Ten Player Motives #8
If you asked me which of the ten player motives was the most underrated, I would without hesitation reply: the curiosity motive. Not only do most game designers not appreciate the tremendous power of this aspect of human experience, but there is very little recognition of the intensity of the emotions that can be brought into play through curiosity. Yes, the emotional experience of triumph is intense and powerful, but it is also so commonplace as to be cheap and forgettable. But players never forget a moment that brings them wonder.
Exploration is the standard way that videogames evoke curiosity, but it is not enough to just throw out a world and drop the player into it. Morrowind did this, and unfortunately a great many players were turned off by the vertiginous freedom of the game. Later Elder Scrolls games cleaved to the now over-familiar formula of the Grand Theft Auto open world, shaping the world through chains of waypoints. This formula works, and is very successful, but it's insufficient to get the best value from the curiosity motive. Nobody's enjoyment of Vice City or San Andreas was primarily centred upon exploration.

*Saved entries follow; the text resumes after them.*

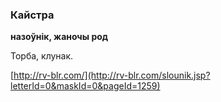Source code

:### Кайстра
**назоўнік, жаночы род**

Торба, клунак.

<a rel="author">[http://rv-blr.com/](http://rv-blr.com/slounik.jsp?letterId=0&maskId=0&pageId=1259)</a>
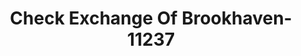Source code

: ---
f_zip-code: 39601
f_state-code: MS
title: Check Exchange Of Brookhaven-11237
f_phone: 601-835-1010
f_city-only: Brookhaven
f_address: 396 Brookhaven Street Brookhaven
f_location-unique-id: '11237'
slug: check-exchange-of-brookhaven-11237
updated-on: '2024-05-30T13:46:58.046Z'
created-on: '2024-05-30T13:36:59.803Z'
published-on: '2024-05-30T13:54:32.469Z'
f_city-state: cms/city/brookhaven-ms.md
f_company: cms/company/check-exchange-of-brookhaven.md
f_state: cms/state/mississippi.md
layout: '[payday-loan].html'
tags: payday-loan
---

Curiosity is an experience that runs on unanswered questions. For the open world game to truly satisfy the curiosity motive, the landscape has to be crafted in order to raise questions. Zelda has the best ever example in the cracked wall: the moment players see a cracked wall, they know there's a way through, and it just becomes a question of what will open it (a bomb, a hammer, a minotaur...). Indeed, if you want to learn how to put together an open world to evoke curiosity, Nintendo's Breath of the Wild is a masterclass. Each corner of the world is designed with tall features clearly visible ahead, and from up on high you can spy many intriguing spaces to fly down to. The player is constantly drawn to explore, and there is always something new to discover.
The Zelda franchise has also done well evoking the secret weapon of the curiosity motive: wonder. This is a full-bodied emotion that leaves a serious mark on those who experience it, and in both its landscapes and its bosses, Zelda has delivered. The boss experience at its best is a blend of fear and wonder - awe. Shadow of the Colossus managed to one-up Zelda in this regard, but it was working from the same playbook, and these days there are a great many games that do a great job getting awe out of bosses.
Yet wonder is not just to be found in the awe of titanic enemies to beat. There is wonder to be found for every new player of Minecraft, who experiences it the first time their mining down breaks out into an underground chamber of great breadth. This joy of encounter quickly fades - but it is telling that even a procedural landscape can produce wonder. There are also ways of designing for the experience of wonder that do not require combat - Endless Ocean gave me a more memorable experience of wonder in the encounter with a wild whale than any videogame boss I can think of.
Curiosity is not just a matter of exploration and encounter, though. Hidden object games like Mystery Case Files or Gardens of Time evoke curiosity despite being set on a single 2D visual field. What's more, this is a genre to have enjoyed enormous success among female players - which in part explains why the gaming media has been so disrespectful of it. Like it or not, there is still a strongly sexist bent among the people who write about games, and even female game journalists often earn their success by toeing the party line.
Finally, there is another way to get at curiosity and wonder - letting people create. This in fact was more crucial to Minecraft's success than anyone wants to admit: creative is the most popular mode in this game, and the fact that it is possible to sell calendars showing off what people managed to build with virtual LEGO ought to be telling. Roblox too thrives on the sense of the weird and the wonderful waiting to be discovered - and Google's grand media colonic, YouTube, is just as dependent upon the curiosity motive.
However, to make the curiosity motive work in games requires tremendous co-operation between departments. If you want to evoke wonder, you will need artists with immense skill and passion for their work, or programmers willing to prototype systems that can be made to behave in unexpected ways. More than any other motive, the curiosity motive is a team effort. There is tremendous enjoyment and pleasure to be had down this path - but the whole development team will have to work together to make the jaws of players drop.